PROBLEM DESCRIPTION
In the data below, find each line containing the string "domain" and return it.

Records drawn from a dataset
□ □ □ □

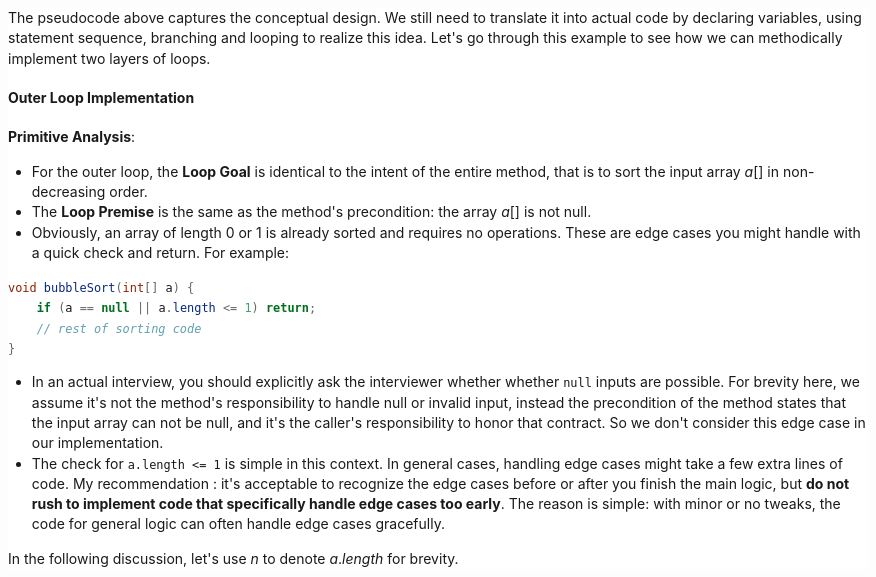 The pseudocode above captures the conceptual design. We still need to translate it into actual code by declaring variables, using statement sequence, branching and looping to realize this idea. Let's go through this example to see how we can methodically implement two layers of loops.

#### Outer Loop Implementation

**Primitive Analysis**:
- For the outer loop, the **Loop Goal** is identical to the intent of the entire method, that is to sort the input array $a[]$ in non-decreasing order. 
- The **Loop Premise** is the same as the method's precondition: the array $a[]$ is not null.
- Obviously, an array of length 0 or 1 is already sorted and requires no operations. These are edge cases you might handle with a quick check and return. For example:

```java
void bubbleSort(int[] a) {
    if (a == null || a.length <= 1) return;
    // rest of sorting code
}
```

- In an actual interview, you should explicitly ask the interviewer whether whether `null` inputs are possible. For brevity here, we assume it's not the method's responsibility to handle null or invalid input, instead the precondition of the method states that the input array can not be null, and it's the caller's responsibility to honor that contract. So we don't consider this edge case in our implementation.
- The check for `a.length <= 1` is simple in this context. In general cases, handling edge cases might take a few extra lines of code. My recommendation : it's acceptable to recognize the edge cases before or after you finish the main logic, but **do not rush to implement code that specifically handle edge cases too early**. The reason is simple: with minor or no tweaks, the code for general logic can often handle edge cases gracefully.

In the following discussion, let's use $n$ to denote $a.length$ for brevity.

□ □ □ □

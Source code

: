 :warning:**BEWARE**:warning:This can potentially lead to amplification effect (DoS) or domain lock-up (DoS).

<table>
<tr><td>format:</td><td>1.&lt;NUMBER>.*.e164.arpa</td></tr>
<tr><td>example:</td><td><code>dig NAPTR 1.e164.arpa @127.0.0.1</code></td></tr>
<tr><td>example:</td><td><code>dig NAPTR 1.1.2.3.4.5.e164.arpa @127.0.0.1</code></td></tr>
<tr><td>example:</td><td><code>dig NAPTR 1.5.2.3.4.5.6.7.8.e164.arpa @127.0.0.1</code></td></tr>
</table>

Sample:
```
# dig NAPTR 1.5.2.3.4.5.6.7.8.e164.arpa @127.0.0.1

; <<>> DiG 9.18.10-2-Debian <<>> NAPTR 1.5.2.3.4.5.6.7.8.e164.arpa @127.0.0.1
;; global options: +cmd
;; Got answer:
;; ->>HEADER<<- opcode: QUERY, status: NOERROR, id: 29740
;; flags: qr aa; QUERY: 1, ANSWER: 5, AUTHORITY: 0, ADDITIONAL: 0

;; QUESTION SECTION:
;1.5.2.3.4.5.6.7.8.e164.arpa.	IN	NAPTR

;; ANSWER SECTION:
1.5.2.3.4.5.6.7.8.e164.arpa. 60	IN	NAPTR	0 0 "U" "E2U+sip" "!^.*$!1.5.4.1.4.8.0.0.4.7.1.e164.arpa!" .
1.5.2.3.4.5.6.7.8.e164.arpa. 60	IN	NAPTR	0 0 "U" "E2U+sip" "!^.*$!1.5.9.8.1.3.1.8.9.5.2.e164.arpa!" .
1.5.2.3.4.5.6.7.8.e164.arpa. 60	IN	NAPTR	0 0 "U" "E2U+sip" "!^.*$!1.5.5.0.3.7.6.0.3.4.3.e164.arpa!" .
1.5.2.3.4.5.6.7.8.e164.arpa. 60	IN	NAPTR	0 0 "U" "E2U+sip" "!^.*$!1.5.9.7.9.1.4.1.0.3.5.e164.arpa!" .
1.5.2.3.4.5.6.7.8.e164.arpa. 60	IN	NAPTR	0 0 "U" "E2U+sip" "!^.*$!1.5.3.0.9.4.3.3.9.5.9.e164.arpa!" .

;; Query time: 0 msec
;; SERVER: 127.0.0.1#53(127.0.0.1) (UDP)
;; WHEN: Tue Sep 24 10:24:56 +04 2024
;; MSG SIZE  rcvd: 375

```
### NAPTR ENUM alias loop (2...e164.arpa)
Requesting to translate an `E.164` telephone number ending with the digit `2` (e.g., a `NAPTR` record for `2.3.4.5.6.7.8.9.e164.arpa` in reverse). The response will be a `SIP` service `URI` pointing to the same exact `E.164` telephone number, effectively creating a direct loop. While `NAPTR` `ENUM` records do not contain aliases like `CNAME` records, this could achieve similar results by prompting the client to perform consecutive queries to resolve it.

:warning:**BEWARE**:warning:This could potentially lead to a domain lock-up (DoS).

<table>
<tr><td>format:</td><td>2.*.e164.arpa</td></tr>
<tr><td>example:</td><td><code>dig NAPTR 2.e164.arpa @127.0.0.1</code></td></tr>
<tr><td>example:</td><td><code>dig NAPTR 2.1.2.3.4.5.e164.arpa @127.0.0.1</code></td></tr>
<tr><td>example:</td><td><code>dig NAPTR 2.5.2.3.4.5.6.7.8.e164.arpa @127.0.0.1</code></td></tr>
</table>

□ □ □ □

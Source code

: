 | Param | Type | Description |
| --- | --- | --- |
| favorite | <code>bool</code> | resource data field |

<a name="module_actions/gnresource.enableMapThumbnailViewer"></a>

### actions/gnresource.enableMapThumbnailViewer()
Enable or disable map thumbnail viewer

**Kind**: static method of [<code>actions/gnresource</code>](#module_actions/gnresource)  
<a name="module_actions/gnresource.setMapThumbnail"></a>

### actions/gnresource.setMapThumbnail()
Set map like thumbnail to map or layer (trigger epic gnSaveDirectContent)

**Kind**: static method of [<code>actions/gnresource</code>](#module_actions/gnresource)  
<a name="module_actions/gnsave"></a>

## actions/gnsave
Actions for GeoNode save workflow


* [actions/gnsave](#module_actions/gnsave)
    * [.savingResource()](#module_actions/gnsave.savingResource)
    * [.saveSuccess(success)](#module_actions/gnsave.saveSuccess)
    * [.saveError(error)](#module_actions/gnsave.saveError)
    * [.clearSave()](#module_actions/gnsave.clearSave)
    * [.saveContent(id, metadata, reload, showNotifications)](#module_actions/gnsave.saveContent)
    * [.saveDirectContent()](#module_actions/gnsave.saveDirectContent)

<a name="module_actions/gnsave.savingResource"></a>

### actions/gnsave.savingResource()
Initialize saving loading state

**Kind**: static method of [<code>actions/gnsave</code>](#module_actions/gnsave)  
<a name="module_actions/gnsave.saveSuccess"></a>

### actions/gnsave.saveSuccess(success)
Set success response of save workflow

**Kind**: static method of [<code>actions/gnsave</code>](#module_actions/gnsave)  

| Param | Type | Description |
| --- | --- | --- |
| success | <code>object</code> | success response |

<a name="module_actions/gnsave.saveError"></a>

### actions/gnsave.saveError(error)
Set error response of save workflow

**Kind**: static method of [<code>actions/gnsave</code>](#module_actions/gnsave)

□ □ □ □

RESULT
: :warning:**BEWARE**:warning:This can potentially lead to amplification effect (DoS) or domain lock-up (DoS).
:warning:**BEWARE**:warning:This could potentially lead to a domain lock-up (DoS).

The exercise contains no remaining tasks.